To write a new signature go to "Attack > New > McAfee Attack Definition > Exploit Attack" to open the attack editor template
You'll immediately notice that there are two options for creating a new attack definition. The first option is to use a wizard that will allow you to write all aspects of your signature. The second option and the one used in our example is to use a template. Since we identified a URL that we would like to block our option is the first in the list. However, you can also choose to detect an e-mail file name, a DNS query or response, a specific string or TCP connection from a specific IP address.
In our example select "Detect a URL" and then select "Next" on the bottom of the page.
The next window is the "General" windows, this is used to define the attributes of your custom attack. The fields that need to be filled out are:
After filling out the variables click "finish". This will return you to the "Custom Attack Editor" where you'll notice the new rule. In the "NSP Attack ID" column instead of an "ID" there will be a "Pending". In order to add this attack to the IPS Policies, the custom attack needs to be saved.
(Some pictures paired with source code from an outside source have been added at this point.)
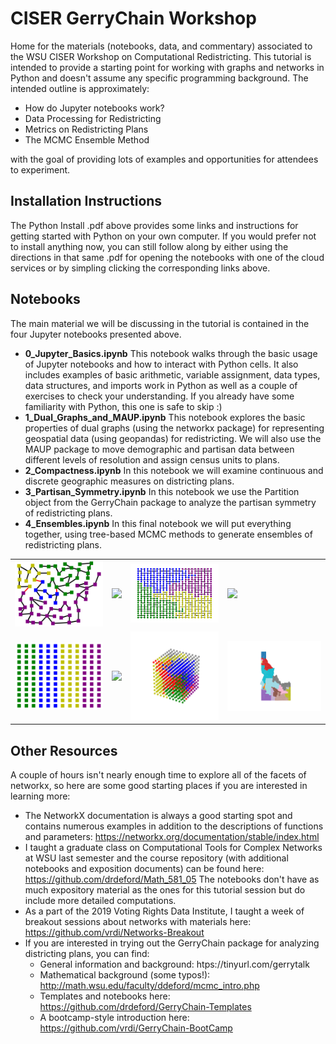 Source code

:# CISER GerryChain Workshop

Home for the materials (notebooks, data, and commentary) associated to the WSU CISER Workshop on Computational Redistricting. This tutorial is intended to provide a starting point for working with graphs and networks in Python and doesn't assume any specific programming background. The intended outline is approximately: 

* How do Jupyter notebooks work?
* Data Processing for Redistricting
* Metrics on Redistricting Plans
* The MCMC Ensemble Method

with the goal of providing lots of examples and opportunities for attendees to experiment.  

## Installation Instructions
The Python Install .pdf above provides some links and instructions for getting started with Python on your own computer. If you would prefer not to install anything now, you can still follow along by either using the directions in that same .pdf for opening the notebooks with one of the cloud services or by simpling clicking the corresponding links above. 

## Notebooks
The main material we will be discussing in the tutorial is contained in the four Jupyter notebooks presented above. 

*  **0\_Jupyter\_Basics.ipynb** This notebook walks through the basic usage of Jupyter notebooks and how to interact with Python cells. It also includes examples of  basic arithmetic, variable assignment, data types, data structures,  and imports work in Python as well as a couple of exercises to check your understanding. If you already have some familiarity with Python, this one is safe to skip :)
* **1\_Dual\_Graphs\_and\_MAUP.ipynb** This notebook explores the basic properties of dual graphs (using the networkx package) for representing geospatial data (using geopandas) for redistricting.  We will also use the MAUP package to move demographic and partisan data between different levels of resolution and assign census units to plans. 
* **2\_Compactness.ipynb** In this notebook we will examine continuous and discrete geographic measures on districting plans. 
* **3\_Partisan\_Symmetry.ipynb** In this notebook we use the Partition object from the GerryChain package to analyze the partisan symmetry of redistricting plans. 
* **4\_Ensembles.ipynb** In this final notebook we will put everything together, using tree-based MCMC methods to generate ensembles of redistricting plans. 


<table>
  <tr><td>
<img src="https://github.com/drdeford/CISER_GerryChain/blob/main/Animations/LWAR.gif" width=300>
    </td><td>
<img src="https://github.com/drdeford/CISER_GerryChain/blob/main/Animations/WA4.gif" width=300>
        </td><td>
<img src="https://github.com/drdeford/CISER_GerryChain/blob/main/Animations/forest_lifted_walk.gif" width=300>
    </td><td>
<img src="https://github.com/drdeford/CISER_GerryChain/blob/main/Animations/NH_Two_Edge_Steps.gif" width=300>
    </td></tr>
    <tr><td>
<img src="https://github.com/drdeford/CISER_GerryChain/blob/main/Animations/lifted_gif.gif" width=300>
    </td><td>
<img src="https://github.com/drdeford/CISER_GerryChain/blob/main/Animations/new_wa_gif.gif" width=300>
    </td><td>
<img src="https://github.com/drdeford/CISER_GerryChain/blob/main/Animations/space10.gif" width=300>

</td><td>
<img src="https://github.com/drdeford/CISER_GerryChain/blob/main/Animations/ID_plans_sld.gif" width=300>

</td></tr>
</table>

## Other Resources

A couple of hours isn't nearly enough time to explore all of the facets of networkx, so here are some good starting places if you are interested in learning more: 

* The NetworkX documentation is always a good starting spot and contains numerous examples in addition to the descriptions of functions and parameters: https://networkx.org/documentation/stable/index.html
* I taught a graduate class on Computational Tools for Complex Networks at WSU last semester and the course repository (with additional notebooks and exposition documents) can be found here: https://github.com/drdeford/Math_581_05 The notebooks don't have as much expository material as the ones for this tutorial session but do include more detailed computations.
* As a part of the 2019 Voting Rights Data Institute, I taught a week of breakout sessions about networks with materials here: https://github.com/vrdi/Networks-Breakout
* If you are interested in trying out the GerryChain package for analyzing districting plans, you can find:
  * General information and background: htps://tinyurl.com/gerrytalk
  * Mathematical background (some typos!): http://math.wsu.edu/faculty/ddeford/mcmc_intro.php
  * Templates and notebooks here: https://github.com/drdeford/GerryChain-Templates 
  * A bootcamp-style introduction here: https://github.com/vrdi/GerryChain-BootCamp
This is done by going to "File > Save" this will update the signature set for ALL existing policies.
Verify and edit the new signature
At this point, you could deploy pending changes and hope that everything is working correctly. I like to visually verify that all the changes I had hoped to make have been applied and verify their response. To do this I navigate to "Policy > Intrusion Prevention > IPS Policies". Here select one of the policies you have deployed on an interface. In this case, I have selected the "Default Inline IPS" policy. Double click this policy.
On the "Attack Definitions" tab in the "Default Inline IPS" window apply a quick filter on in the "Attack Name" field. In our example since my Attack name is "Password_Cracker" I type in "cracker" then select "apply" on the right-hand side of the window. In the lower window, all the signatures are filtered to include only those with the work "cracker' in the attack name.
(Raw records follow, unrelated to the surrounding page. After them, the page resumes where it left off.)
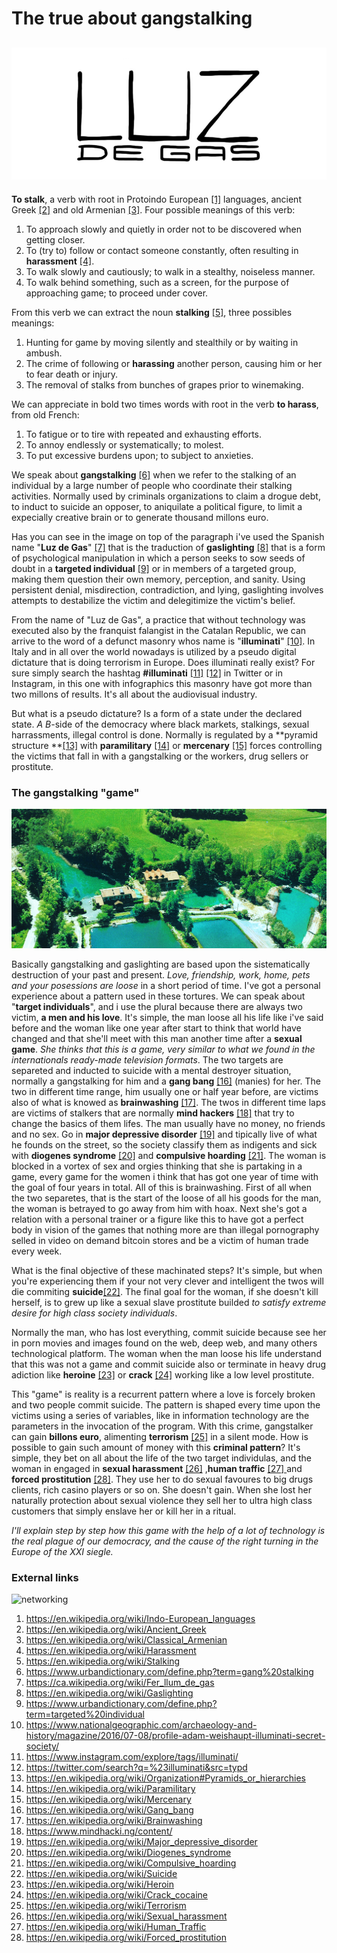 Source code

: # The true about gangstalking

## ![](luzdegas.jpg)

**To stalk**, a verb with root in Protoindo European [[1]](https://en.wikipedia.org/wiki/Indo-European_languages ) languages, ancient Greek [[2]](https://en.wikipedia.org/wiki/Ancient_Greek>) and old Armenian [[3]](https://en.wikipedia.org/wiki/Classical_Armenian). Four  possible meanings of this verb:

1. To approach slowly and quietly in order not to be discovered when getting closer.
2. To (try to) follow or contact someone constantly, often resulting in **harassment** [[4]](https://en.wikipedia.org/wiki/Harassment). 
3. To walk slowly and cautiously; to walk in a stealthy, noiseless manner. 
4. To walk behind something, such as a screen, for the purpose of approaching game; to proceed under cover.

From this verb we can extract the noun **stalking** [[5]](https://en.wikipedia.org/wiki/Stalking), three possibles meanings:

1. Hunting for game by moving silently and stealthily or by waiting in ambush.
2. The crime of following or **harassing** another person, causing him or her to fear death or injury.	
3. The removal of stalks from bunches of grapes prior to winemaking.

We can appreciate in bold two times words with root in the verb **to harass**, from old French:

1. To fatigue or to tire with repeated and exhausting efforts. 
2. To annoy endlessly or systematically; to molest. 
3. To put excessive burdens upon; to subject to anxieties. 

We speak about **gangstalking** [[6]](https://www.urbandictionary.com/define.php?term=gang%20stalking) when we refer to the stalking of an individual by a large number of people who coordinate their stalking activities. Normally used by criminals organizations to claim a drogue debt, to induct to suicide an opposer, to aniquilate a political figure, to limit a expecially creative brain or to generate thousand millons euro. 

Has you can see in the image on top of the paragraph i've used the Spanish name "**Luz de Gas**" [[7]](https://ca.wikipedia.org/wiki/Fer_llum_de_gas) that is the traduction of **gaslighting** [[8]](https://en.wikipedia.org/wiki/Gaslighting) that is a form of psychological manipulation in which a person seeks to sow seeds of doubt in a **targeted individual** [[9]](https://www.urbandictionary.com/define.php?term=targeted%20individual) or in members of a targeted group, making them question their own memory, perception, and sanity. Using persistent denial, misdirection, contradiction, and lying, gaslighting involves attempts to destabilize the victim and delegitimize the victim's belief. 

From the name of "Luz de Gas", a practice that without technology was executed also by the franquist falangist in the Catalan Republic, we can arrive to the word of a defunct masonry whos name is "**illuminati**" [[10]](https://www.nationalgeographic.com/archaeology-and-history/magazine/2016/07-08/profile-adam-weishaupt-illuminati-secret-society/). In Italy and in all over the world nowadays is utilized by a pseudo digital dictature that is doing terrorism in Europe. Does illuminati really exist? For sure simply search the hashtag **#illuminati** [[11]](https://www.instagram.com/explore/tags/illuminati/) [[12]](https://twitter.com/search?q=%23illuminati&src=typd) in Twitter or in Instagram, in this one with infographics this masonry have got more than two millons of results. It's all about the audiovisual industry.

But what is a pseudo dictature? Is a form of a state under the declared state. *A B*-side of the democracy where black markets, stalkings, sexual harrassments, illegal control is done. Normally is regulated by a **pyramid structure **[[13]](https://en.wikipedia.org/wiki/Organization#Pyramids_or_hierarchies) with **paramilitary** [[14]](https://en.wikipedia.org/wiki/Paramilitary) or **mercenary** [[15]](https://en.wikipedia.org/wiki/Mercenary) forces controlling the victims that fall in with a gangstalking or the workers, drug sellers or prostitute. 



### The gangstalking "game"



![](trote.jpg)

Basically gangstalking and gaslighting are based upon the sistematically destruction of your past and present. *Love, friendship, work, home, pets and your posessions are loose* in a short period of time. I've got a personal experience about a pattern used in these tortures. We can speak about "**target individuals**", and i use the plural because there are always two victim, **a men and his love**. It's simple, the man loose all his life like i've said before and the woman like one year after start to think that world have changed and that she'll meet with this man another time after a **sexual game**. *She thinks that this is a game, very similar to what we found in the internationals ready-made television formats*. The two targets are separeted and inducted to suicide with a mental destroyer situation, normally a gangstalking for him and a **gang bang** [[16]](https://en.wikipedia.org/wiki/Gang_bang) (manies) for her. The two in different time range, him usually one or half year before, are victims also of what is knowed as **brainwashing** [[17]](https://en.wikipedia.org/wiki/Brainwashing). The twos in different time laps are victims of stalkers that are normally **mind hackers** [[18]](https://www.gitbook.com/) that try to change the basics of them lifes. The man usually have no money, no friends and no sex. Go in **major depressive disorder** [[19]](https://en.wikipedia.org/wiki/Major_depressive_disorder) and tipically live of what he founds on the street, so the society classify them as indigents and sick with **diogenes syndrome** [[20]](https://en.wikipedia.org/wiki/Diogenes_syndrome) and **compulsive hoarding** [[21]](https://en.wikipedia.org/wiki/Compulsive_hoarding). The woman is blocked in a vortex of sex and orgies thinking that she is partaking in a game, every game for the women i think that has got one year of time with the goal of four years in total. All of this is brainwashing. First of all when the two separetes, that is the start of the loose of all his goods for the man, the woman is betrayed to go away from him with hoax. Next she's got a relation with a personal trainer or a figure like this to have got a perfect body in vision of the games that nothing more are than illegal pornography selled in video on demand bitcoin stores and be a victim of human trade every week. 

What is the final objective of these machinated steps? It's simple, but when you're experiencing them if your not very clever and intelligent the twos will die commiting **suicide**[[22]](https://en.wikipedia.org/wiki/Suicide). The final goal for the woman, if she doesn't kill herself, is to grew up like a sexual slave prostitute builded *to satisfy extreme desire for high class society individuals*. 

Normally the man, who has lost everything, commit suicide because  see her in porn movies and images found on the web, deep web, and many others technological platform. The woman when the man loose his life understand that this was not a game and commit suicide also or terminate in heavy drug adiction like **heroine** [[23]](https://en.wikipedia.org/wiki/Heroin) or **crack** [[24]](https://en.wikipedia.org/wiki/Crack_cocaine) working like a low level prostitute. 

This "game" is reality is a recurrent pattern where a love is forcely broken and two people commit suicide. The pattern is shaped every time upon the victims using a series of variables, like in information technology are the parameters in the invocation of the program. With this crime, gangstalker can gain **billons euro**, alimenting **terrorism** [[25]](https://en.wikipedia.org/wiki/Terrorism) in a silent mode. How is possible to gain such amount of money with this **criminal pattern**? It's simple, they bet on all about the life of the two target individulas, and the woman in engaged in  **sexual harassment** [[26]](https://en.wikipedia.org/wiki/Sexual_harassment) ,**human traffic** [[27] ](https://en.wikipedia.org/wiki/Human_Traffic)and **forced prostitution** [[28]](https://en.wikipedia.org/wiki/Forced_prostitution). They use her to do sexual favoures to big drugs clients, rich casino players or so on. She doesn't gain. When she lost her naturally protection about sexual violence they sell her to ultra high class customers that simply enslave her or kill her in a ritual.

*I'll explain step by step how this game with the help of a lot of technology is the real plague of our democracy, and the cause of the right turning in the Europe of the XXI siegle.*



### External links

![networking](/home/taglio/Pictures/1-intro_113_0.jpg)



1. https://en.wikipedia.org/wiki/Indo-European_languages 
2. https://en.wikipedia.org/wiki/Ancient_Greek
3. https://en.wikipedia.org/wiki/Classical_Armenian
4. <https://en.wikipedia.org/wiki/Harassment>
5. <https://en.wikipedia.org/wiki/Stalking>
6. https://www.urbandictionary.com/define.php?term=gang%20stalking
7. <https://ca.wikipedia.org/wiki/Fer_llum_de_gas>
8. <https://en.wikipedia.org/wiki/Gaslighting>
9. <https://www.urbandictionary.com/define.php?term=targeted%20individual>
10. <https://www.nationalgeographic.com/archaeology-and-history/magazine/2016/07-08/profile-adam-weishaupt-illuminati-secret-society/>
11. https://www.instagram.com/explore/tags/illuminati/
12. <https://twitter.com/search?q=%23illuminati&src=typd>
13. <https://en.wikipedia.org/wiki/Organization#Pyramids_or_hierarchies>
14. <https://en.wikipedia.org/wiki/Paramilitary>
15. <https://en.wikipedia.org/wiki/Mercenary>
16. <https://en.wikipedia.org/wiki/Gang_bang>
17. https://en.wikipedia.org/wiki/Brainwashing
18. <https://www.mindhacki.ng/content/>
19. <https://en.wikipedia.org/wiki/Major_depressive_disorder>
20. https://en.wikipedia.org/wiki/Diogenes_syndrome
21. https://en.wikipedia.org/wiki/Compulsive_hoarding
22. https://en.wikipedia.org/wiki/Suicide
23. https://en.wikipedia.org/wiki/Heroin
24. https://en.wikipedia.org/wiki/Crack_cocaine
25. https://en.wikipedia.org/wiki/Terrorism
26. <https://en.wikipedia.org/wiki/Sexual_harassment>
27. <https://en.wikipedia.org/wiki/Human_Traffic>
28. https://en.wikipedia.org/wiki/Forced_prostitution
To edit the response double click "UDS-Password_Cracker". This will open the "Attack Detail" window. By default, this signature has disabled blocking. I'd like to change that behavior to block access to the intended URL. To do this find the "Blocking Option" toward the bottom of the windows and select the "Customize Blocking Setting" then select "Enable Blocking"
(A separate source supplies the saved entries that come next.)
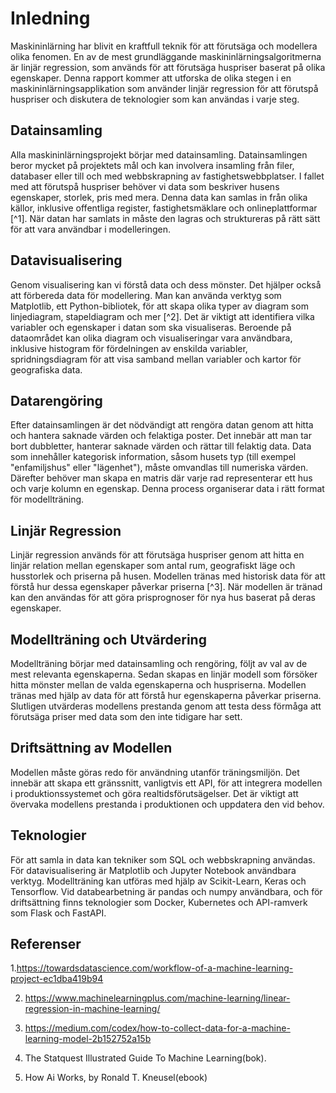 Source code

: # Inledning

Maskininlärning har blivit en kraftfull teknik för att förutsäga och modellera olika fenomen. En av de mest grundläggande maskininlärningsalgoritmerna är linjär regression, som används för att förutsäga huspriser baserat på olika egenskaper. Denna rapport kommer att utforska de olika stegen i en maskininlärningsapplikation som använder linjär regression för att förutspå huspriser och diskutera de teknologier som kan användas i varje steg.

## Datainsamling

Alla maskininlärningsprojekt börjar med datainsamling. Datainsamlingen beror mycket på projektets mål och kan involvera insamling från filer, databaser eller till och med webbskrapning av fastighetswebbplatser. I fallet med att förutspå huspriser behöver vi data som beskriver husens egenskaper, storlek, pris med mera. Denna data kan samlas in från olika källor, inklusive offentliga register, fastighetsmäklare och onlineplattformar [^1]. När datan har samlats in måste den lagras och struktureras på rätt sätt för att vara användbar i modelleringen.

## Datavisualisering

Genom visualisering kan vi förstå data och dess mönster. Det hjälper också att förbereda data för modellering. Man kan använda verktyg som Matplotlib, ett Python-bibliotek, för att skapa olika typer av diagram som linjediagram, stapeldiagram och mer [^2]. Det är viktigt att identifiera vilka variabler och egenskaper i datan som ska visualiseras. Beroende på dataområdet kan olika diagram och visualiseringar vara användbara, inklusive histogram för fördelningen av enskilda variabler, spridningsdiagram för att visa samband mellan variabler och kartor för geografiska data.

## Datarengöring

Efter datainsamlingen är det nödvändigt att rengöra datan genom att hitta och hantera saknade värden och felaktiga poster. Det innebär att man tar bort dubbletter, hanterar saknade värden och rättar till felaktig data. Data som innehåller kategorisk information, såsom husets typ (till exempel "enfamiljshus" eller "lägenhet"), måste omvandlas till numeriska värden. Därefter behöver man skapa en matris där varje rad representerar ett hus och varje kolumn en egenskap. Denna process organiserar data i rätt format för modellträning.

## Linjär Regression

Linjär regression används för att förutsäga huspriser genom att hitta en linjär relation mellan egenskaper som antal rum, geografiskt läge och husstorlek och priserna på husen. Modellen tränas med historisk data för att förstå hur dessa egenskaper påverkar priserna [^3]. När modellen är tränad kan den användas för att göra prisprognoser för nya hus baserat på deras egenskaper.

## Modellträning och Utvärdering

Modellträning börjar med datainsamling och rengöring, följt av val av de mest relevanta egenskaperna. Sedan skapas en linjär modell som försöker hitta mönster mellan de valda egenskaperna och huspriserna. Modellen tränas med hjälp av data för att förstå hur egenskaperna påverkar priserna. Slutligen utvärderas modellens prestanda genom att testa dess förmåga att förutsäga priser med data som den inte tidigare har sett.

## Driftsättning av Modellen

Modellen måste göras redo för användning utanför träningsmiljön. Det innebär att skapa ett gränssnitt, vanligtvis ett API, för att integrera modellen i produktionssystemet och göra realtidsförutsägelser. Det är viktigt att övervaka modellens prestanda i produktionen och uppdatera den vid behov.

## Teknologier

För att samla in data kan tekniker som SQL och webbskrapning användas. För datavisualisering är Matplotlib och Jupyter Notebook användbara verktyg. Modellträning kan utföras med hjälp av Scikit-Learn, Keras och Tensorflow. Vid databearbetning är pandas och numpy användbara, och för driftsättning finns teknologier som Docker, Kubernetes och API-ramverk som Flask och FastAPI.

## Referenser

1.https://towardsdatascience.com/workflow-of-a-machine-learning-project-ec1dba419b94

2. https://www.machinelearningplus.com/machine-learning/linear-regression-in-machine-learning/

3. https://medium.com/codex/how-to-collect-data-for-a-machine-learning-model-2b152752a15b

4. The Statquest Illustrated Guide To Machine Learning(bok).

5. How Ai Works, by Ronald T. Kneusel(ebook)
Select "OK" at the bottom of the page to return to the "Attack Definitions" tab. If this is a bi-directional rule you'll need to apply the rule response to "Outbound" as well. When that is finished click "Save" which is now RED. This will bring you to a summary page where you will see the changes made.
Deploy pending changes
At this point, the rule now exists in all your policies on the network security manager and a specific response has been customized based on the ports you are inspecting. However, the change HAS NOT been applied to the sensor. In Order apply these changes to the sensor you need to "Deploy the Pending Changes". In order to do this navigate to "Devices > Global > Deploy Pending Changes" and select Deploy.
*NOTE - if there are additional changes waiting to be deployed please select only the ones you want to apply.
Testing the signature
In a test environment try to download the application from the blocked URL with your Real-Time Threat Analyzer open to view the alert response. In this case you can see that the page was blocked and alerted.
Writing custom signatures can be very useful but should also be done carefully and in a test environment.